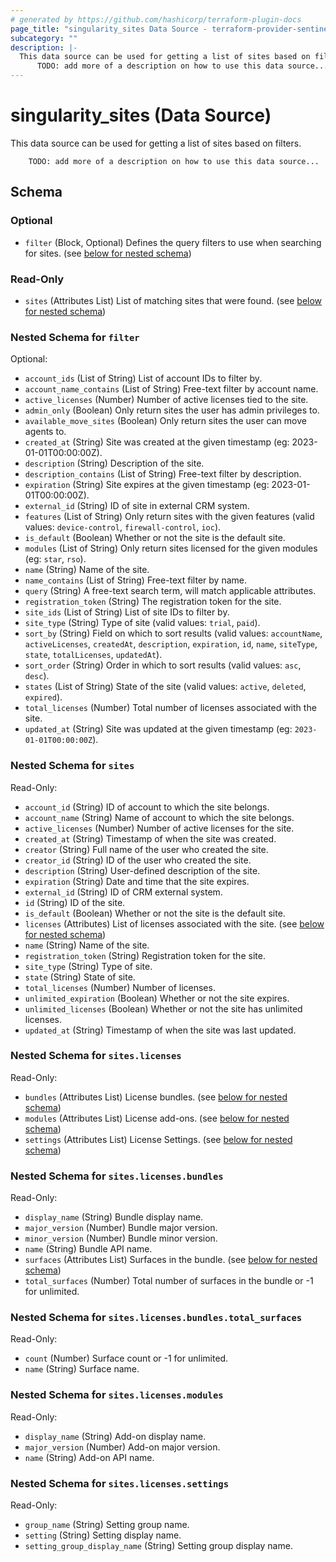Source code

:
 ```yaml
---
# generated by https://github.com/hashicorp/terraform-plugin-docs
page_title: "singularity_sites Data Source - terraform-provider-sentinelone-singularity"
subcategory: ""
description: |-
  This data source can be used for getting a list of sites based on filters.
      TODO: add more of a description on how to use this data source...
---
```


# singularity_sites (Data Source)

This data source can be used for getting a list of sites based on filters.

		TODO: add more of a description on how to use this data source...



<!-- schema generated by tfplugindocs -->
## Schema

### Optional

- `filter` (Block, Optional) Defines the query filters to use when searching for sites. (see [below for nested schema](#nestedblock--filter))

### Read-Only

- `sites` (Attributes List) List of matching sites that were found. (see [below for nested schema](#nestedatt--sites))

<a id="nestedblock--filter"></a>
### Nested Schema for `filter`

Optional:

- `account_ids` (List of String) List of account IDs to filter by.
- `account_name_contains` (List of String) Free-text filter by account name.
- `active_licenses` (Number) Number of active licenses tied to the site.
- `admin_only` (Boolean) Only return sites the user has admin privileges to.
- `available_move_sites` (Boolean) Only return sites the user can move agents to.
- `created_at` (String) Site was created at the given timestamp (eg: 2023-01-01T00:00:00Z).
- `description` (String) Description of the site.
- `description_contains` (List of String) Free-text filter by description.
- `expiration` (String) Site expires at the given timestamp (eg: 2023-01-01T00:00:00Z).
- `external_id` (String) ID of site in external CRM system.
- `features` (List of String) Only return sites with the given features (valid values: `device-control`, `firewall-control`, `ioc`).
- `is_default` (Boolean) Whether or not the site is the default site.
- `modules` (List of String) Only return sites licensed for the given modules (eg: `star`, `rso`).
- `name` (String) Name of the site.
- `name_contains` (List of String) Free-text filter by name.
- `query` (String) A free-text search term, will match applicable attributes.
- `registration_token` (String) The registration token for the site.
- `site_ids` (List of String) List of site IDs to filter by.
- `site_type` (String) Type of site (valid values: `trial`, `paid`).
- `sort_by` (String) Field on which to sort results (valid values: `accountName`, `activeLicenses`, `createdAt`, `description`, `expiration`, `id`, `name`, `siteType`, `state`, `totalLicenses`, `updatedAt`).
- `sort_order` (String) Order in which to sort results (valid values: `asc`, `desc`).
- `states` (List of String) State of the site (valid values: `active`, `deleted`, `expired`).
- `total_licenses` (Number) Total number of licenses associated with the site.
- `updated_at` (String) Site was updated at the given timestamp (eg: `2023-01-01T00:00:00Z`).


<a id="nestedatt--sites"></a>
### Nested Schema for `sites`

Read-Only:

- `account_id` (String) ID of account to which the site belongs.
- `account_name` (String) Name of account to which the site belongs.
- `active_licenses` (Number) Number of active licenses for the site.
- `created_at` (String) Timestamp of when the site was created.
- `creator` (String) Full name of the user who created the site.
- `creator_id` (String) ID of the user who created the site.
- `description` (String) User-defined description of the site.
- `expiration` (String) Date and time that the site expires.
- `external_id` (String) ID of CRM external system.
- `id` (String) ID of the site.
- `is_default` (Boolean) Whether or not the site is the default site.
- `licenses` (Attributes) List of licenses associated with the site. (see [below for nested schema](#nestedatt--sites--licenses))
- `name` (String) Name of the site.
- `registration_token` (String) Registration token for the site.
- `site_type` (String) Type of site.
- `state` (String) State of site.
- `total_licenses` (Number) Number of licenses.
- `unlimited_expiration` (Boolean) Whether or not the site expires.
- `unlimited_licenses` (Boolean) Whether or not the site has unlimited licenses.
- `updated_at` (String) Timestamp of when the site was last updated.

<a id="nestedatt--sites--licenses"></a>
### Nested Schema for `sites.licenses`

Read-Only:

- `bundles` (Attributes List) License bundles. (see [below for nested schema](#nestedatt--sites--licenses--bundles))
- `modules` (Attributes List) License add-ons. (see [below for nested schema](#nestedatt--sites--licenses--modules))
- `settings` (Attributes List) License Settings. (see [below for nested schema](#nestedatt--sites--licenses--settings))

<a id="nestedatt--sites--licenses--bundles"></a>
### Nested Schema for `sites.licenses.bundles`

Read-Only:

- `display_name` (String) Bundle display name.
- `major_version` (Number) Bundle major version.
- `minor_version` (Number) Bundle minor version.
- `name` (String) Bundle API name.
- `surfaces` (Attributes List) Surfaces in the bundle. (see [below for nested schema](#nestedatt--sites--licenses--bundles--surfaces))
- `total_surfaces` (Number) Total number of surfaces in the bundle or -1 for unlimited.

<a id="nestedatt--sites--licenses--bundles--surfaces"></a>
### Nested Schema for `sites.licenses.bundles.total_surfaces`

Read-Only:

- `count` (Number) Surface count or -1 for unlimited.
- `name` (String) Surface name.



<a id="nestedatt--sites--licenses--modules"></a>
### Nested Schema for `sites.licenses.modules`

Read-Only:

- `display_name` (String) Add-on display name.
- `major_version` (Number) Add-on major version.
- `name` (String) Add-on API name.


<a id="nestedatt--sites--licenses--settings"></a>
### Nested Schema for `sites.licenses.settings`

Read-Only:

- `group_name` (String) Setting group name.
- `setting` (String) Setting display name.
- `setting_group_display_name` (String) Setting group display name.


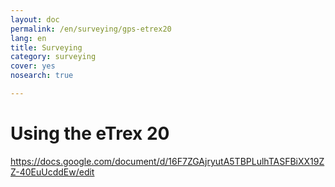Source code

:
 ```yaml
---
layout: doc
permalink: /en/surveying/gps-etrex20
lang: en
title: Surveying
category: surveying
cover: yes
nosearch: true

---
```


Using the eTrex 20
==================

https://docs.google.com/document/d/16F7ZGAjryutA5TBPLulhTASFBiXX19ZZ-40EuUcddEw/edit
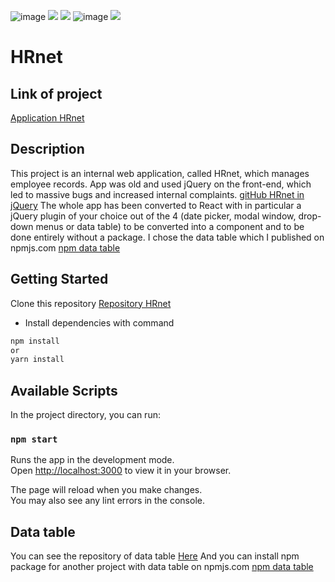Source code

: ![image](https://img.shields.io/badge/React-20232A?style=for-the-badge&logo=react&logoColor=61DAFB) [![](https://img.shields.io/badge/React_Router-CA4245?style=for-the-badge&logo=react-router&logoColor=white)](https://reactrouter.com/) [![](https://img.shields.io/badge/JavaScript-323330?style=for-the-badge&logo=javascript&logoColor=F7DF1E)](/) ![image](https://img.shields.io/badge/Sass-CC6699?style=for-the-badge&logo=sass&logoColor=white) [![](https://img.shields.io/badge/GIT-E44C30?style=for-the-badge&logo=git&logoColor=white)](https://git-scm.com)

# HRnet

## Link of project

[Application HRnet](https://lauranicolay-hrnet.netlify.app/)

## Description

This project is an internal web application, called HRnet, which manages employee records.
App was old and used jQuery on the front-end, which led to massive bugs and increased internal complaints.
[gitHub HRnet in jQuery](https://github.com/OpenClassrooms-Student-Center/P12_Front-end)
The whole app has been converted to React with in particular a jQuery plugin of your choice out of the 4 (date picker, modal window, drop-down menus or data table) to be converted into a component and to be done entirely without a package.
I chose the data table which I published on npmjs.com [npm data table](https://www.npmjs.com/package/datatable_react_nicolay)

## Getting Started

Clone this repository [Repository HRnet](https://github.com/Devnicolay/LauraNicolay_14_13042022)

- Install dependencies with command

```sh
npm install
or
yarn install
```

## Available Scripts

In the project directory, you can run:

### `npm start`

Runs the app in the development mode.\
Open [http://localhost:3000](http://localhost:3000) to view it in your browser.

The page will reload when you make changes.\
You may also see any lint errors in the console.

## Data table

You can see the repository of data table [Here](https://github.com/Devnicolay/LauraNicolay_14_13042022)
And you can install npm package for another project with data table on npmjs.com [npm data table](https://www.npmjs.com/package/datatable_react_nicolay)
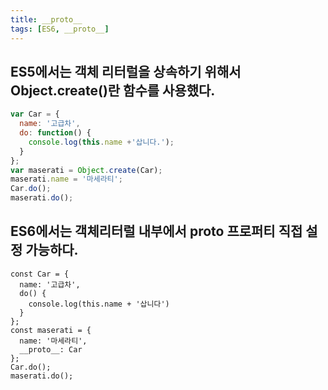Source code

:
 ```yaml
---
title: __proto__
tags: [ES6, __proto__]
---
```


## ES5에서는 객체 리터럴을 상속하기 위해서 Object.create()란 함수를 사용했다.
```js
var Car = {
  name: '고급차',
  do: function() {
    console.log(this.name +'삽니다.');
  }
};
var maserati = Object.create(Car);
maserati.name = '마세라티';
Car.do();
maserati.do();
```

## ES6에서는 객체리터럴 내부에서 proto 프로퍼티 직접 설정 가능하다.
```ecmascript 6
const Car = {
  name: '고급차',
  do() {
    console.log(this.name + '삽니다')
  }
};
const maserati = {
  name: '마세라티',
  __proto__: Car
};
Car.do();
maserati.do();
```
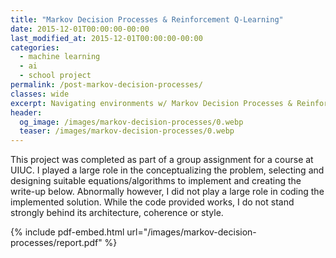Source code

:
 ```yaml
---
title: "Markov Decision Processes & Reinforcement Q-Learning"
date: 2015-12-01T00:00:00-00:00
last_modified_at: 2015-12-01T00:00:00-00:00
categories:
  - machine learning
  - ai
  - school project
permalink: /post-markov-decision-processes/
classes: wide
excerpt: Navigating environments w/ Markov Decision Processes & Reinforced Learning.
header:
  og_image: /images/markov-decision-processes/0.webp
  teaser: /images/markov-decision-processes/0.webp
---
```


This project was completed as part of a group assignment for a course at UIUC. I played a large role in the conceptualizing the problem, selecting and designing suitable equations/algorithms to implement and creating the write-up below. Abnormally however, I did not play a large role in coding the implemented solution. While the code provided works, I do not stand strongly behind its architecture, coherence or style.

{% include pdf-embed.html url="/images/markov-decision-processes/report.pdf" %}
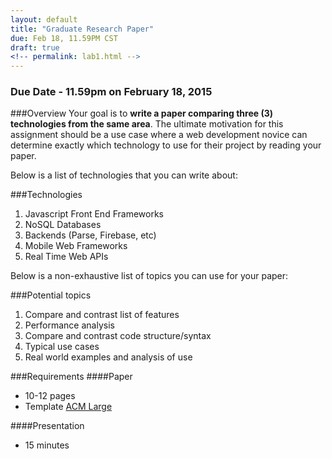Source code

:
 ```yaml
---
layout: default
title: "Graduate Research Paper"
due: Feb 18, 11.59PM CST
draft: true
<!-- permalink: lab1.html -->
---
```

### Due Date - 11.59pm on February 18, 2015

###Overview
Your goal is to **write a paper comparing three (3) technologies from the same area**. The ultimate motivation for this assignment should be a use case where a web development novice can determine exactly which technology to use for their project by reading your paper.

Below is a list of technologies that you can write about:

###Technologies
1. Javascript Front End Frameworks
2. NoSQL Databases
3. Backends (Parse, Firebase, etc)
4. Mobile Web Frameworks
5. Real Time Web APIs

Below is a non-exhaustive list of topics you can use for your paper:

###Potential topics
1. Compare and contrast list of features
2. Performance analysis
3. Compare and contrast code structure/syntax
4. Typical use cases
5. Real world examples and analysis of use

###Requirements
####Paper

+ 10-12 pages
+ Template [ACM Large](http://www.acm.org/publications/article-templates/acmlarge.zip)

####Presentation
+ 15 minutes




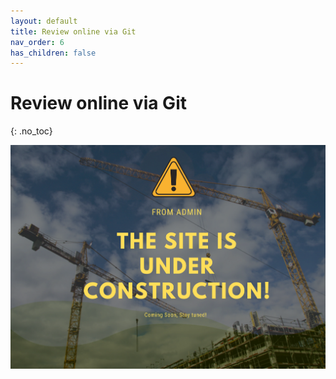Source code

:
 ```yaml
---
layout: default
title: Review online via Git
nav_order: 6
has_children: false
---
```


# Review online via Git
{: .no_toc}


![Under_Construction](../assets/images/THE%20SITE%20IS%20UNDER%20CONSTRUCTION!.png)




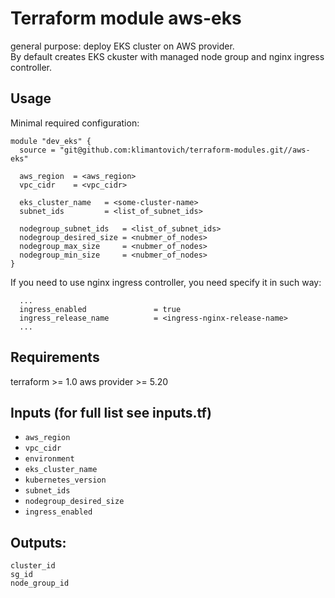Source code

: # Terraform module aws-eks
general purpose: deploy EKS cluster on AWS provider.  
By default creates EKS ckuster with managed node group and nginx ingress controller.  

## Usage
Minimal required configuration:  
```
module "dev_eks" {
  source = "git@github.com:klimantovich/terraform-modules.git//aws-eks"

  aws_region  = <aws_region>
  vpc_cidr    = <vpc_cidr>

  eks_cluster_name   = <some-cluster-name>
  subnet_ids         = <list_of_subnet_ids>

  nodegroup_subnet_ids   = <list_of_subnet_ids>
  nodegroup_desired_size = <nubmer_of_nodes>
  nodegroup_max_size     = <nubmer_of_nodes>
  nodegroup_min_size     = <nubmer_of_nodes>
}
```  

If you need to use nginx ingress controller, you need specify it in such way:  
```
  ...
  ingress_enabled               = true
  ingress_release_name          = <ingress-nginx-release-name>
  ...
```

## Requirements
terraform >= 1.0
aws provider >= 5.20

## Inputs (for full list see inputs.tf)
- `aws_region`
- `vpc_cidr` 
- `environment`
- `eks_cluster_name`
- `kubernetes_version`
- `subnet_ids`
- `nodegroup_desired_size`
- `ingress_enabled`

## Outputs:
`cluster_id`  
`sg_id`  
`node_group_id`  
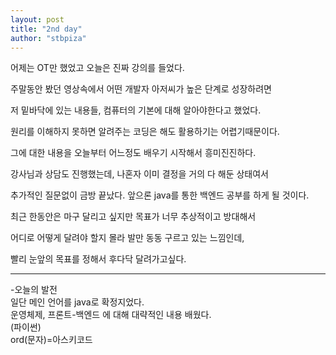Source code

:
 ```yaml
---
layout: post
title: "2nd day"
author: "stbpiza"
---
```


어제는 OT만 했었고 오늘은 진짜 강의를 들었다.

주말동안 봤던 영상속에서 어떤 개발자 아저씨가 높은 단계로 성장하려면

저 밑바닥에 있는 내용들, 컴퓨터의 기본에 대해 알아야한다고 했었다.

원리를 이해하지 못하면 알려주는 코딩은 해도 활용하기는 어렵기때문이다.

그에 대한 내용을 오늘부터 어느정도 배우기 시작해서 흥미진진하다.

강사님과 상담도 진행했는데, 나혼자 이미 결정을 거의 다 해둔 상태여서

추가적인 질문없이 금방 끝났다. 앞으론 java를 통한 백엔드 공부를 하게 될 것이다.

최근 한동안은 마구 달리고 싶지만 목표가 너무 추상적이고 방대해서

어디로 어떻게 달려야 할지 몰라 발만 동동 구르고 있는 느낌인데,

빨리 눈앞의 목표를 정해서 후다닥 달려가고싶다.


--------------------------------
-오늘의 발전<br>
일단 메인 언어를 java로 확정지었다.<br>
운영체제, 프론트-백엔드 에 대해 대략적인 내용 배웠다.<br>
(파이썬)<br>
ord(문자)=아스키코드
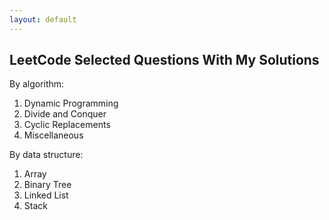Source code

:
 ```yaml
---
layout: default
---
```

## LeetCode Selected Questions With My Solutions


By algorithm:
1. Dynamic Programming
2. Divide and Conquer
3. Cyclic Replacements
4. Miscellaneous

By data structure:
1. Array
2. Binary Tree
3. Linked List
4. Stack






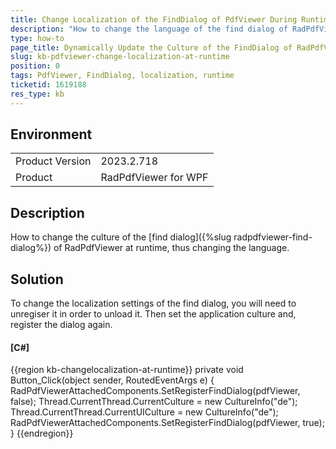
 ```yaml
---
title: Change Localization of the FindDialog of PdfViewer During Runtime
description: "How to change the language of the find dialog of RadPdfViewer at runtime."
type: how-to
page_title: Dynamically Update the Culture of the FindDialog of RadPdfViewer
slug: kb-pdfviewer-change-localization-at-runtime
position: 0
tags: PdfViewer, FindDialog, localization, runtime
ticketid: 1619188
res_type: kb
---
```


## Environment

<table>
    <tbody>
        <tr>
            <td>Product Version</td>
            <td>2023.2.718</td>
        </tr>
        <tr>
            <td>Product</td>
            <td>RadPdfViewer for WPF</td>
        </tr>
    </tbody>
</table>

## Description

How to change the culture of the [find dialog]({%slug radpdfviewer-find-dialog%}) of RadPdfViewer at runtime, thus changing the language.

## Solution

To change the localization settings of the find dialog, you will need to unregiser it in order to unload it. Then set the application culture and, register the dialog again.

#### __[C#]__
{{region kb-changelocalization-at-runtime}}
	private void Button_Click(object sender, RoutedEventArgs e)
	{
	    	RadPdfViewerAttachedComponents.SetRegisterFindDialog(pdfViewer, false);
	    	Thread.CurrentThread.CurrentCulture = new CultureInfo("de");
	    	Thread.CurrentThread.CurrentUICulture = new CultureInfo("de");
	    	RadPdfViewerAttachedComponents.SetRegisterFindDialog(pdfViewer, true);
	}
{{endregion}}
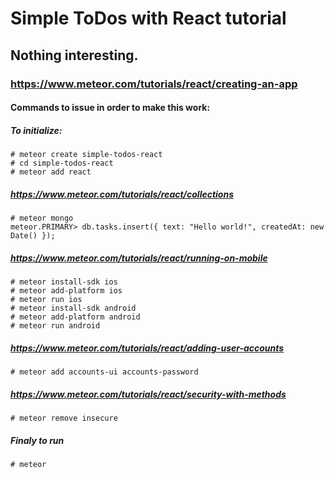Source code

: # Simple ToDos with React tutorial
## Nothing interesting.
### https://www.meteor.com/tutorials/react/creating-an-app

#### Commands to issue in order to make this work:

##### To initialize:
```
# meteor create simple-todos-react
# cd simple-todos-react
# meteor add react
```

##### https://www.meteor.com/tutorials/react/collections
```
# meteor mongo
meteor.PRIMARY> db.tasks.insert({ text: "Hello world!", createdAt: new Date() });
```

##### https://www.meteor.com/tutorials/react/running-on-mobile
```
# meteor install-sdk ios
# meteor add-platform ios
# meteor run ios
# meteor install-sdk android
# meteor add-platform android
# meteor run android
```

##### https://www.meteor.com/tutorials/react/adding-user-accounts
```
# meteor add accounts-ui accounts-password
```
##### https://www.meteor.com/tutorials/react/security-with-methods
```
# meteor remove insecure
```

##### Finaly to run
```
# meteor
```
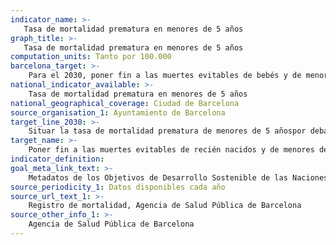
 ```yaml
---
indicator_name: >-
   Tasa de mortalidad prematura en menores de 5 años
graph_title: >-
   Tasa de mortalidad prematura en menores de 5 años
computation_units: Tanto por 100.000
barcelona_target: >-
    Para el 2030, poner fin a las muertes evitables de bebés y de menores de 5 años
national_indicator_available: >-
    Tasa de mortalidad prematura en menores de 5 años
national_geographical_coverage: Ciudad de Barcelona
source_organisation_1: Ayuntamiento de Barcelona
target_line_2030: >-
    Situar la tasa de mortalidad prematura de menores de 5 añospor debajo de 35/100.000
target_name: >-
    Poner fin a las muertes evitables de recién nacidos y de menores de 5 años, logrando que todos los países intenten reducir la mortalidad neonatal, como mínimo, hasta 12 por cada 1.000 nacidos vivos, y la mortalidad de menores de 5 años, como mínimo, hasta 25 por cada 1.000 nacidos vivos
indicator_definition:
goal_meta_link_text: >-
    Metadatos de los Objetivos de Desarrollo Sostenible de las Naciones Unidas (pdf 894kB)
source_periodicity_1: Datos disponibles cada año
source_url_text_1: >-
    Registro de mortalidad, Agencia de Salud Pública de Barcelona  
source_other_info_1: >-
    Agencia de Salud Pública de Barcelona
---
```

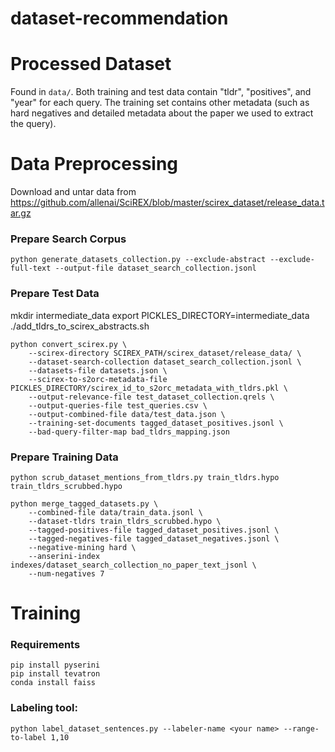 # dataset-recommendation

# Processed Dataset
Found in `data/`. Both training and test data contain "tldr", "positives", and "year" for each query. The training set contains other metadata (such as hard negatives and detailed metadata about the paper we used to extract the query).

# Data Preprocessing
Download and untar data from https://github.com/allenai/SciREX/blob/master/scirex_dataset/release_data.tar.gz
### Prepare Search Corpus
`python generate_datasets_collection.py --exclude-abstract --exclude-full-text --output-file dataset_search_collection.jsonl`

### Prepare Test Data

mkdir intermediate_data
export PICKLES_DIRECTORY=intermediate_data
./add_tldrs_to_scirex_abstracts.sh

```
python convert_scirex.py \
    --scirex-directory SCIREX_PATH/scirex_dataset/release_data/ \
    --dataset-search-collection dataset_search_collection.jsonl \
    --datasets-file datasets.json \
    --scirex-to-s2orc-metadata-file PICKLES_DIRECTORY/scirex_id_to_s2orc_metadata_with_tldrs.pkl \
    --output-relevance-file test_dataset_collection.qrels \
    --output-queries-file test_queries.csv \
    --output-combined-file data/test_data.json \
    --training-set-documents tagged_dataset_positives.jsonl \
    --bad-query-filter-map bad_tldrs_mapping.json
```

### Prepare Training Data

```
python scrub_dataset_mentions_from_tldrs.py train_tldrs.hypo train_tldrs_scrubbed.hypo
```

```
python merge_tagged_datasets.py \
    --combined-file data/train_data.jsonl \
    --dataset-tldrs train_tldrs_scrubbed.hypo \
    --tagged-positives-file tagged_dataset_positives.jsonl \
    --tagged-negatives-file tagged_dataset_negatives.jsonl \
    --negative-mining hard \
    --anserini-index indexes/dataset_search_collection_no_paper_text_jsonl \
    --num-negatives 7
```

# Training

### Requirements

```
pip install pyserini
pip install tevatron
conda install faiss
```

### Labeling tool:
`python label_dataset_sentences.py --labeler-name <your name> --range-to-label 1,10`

┄┄┄┄┄┄┄┄┄┄┄┄┄┄┄┄┄┄┄┄

Your assignment –
Write out exactly and only the lines that run from the start of the data above through the line containing "account IDs to filter by.", leaving the pictures out.

Your solution –
Source code

:
 ```yaml
---
# generated by https://github.com/hashicorp/terraform-plugin-docs
page_title: "singularity_sites Data Source - terraform-provider-sentinelone-singularity"
subcategory: ""
description: |-
  This data source can be used for getting a list of sites based on filters.
      TODO: add more of a description on how to use this data source...
---
```


# singularity_sites (Data Source)

This data source can be used for getting a list of sites based on filters.

		TODO: add more of a description on how to use this data source...



<!-- schema generated by tfplugindocs -->
## Schema

### Optional

- `filter` (Block, Optional) Defines the query filters to use when searching for sites. (see [below for nested schema](#nestedblock--filter))

### Read-Only

- `sites` (Attributes List) List of matching sites that were found. (see [below for nested schema](#nestedatt--sites))

<a id="nestedblock--filter"></a>
### Nested Schema for `filter`

Optional:

- `account_ids` (List of String) List of account IDs to filter by.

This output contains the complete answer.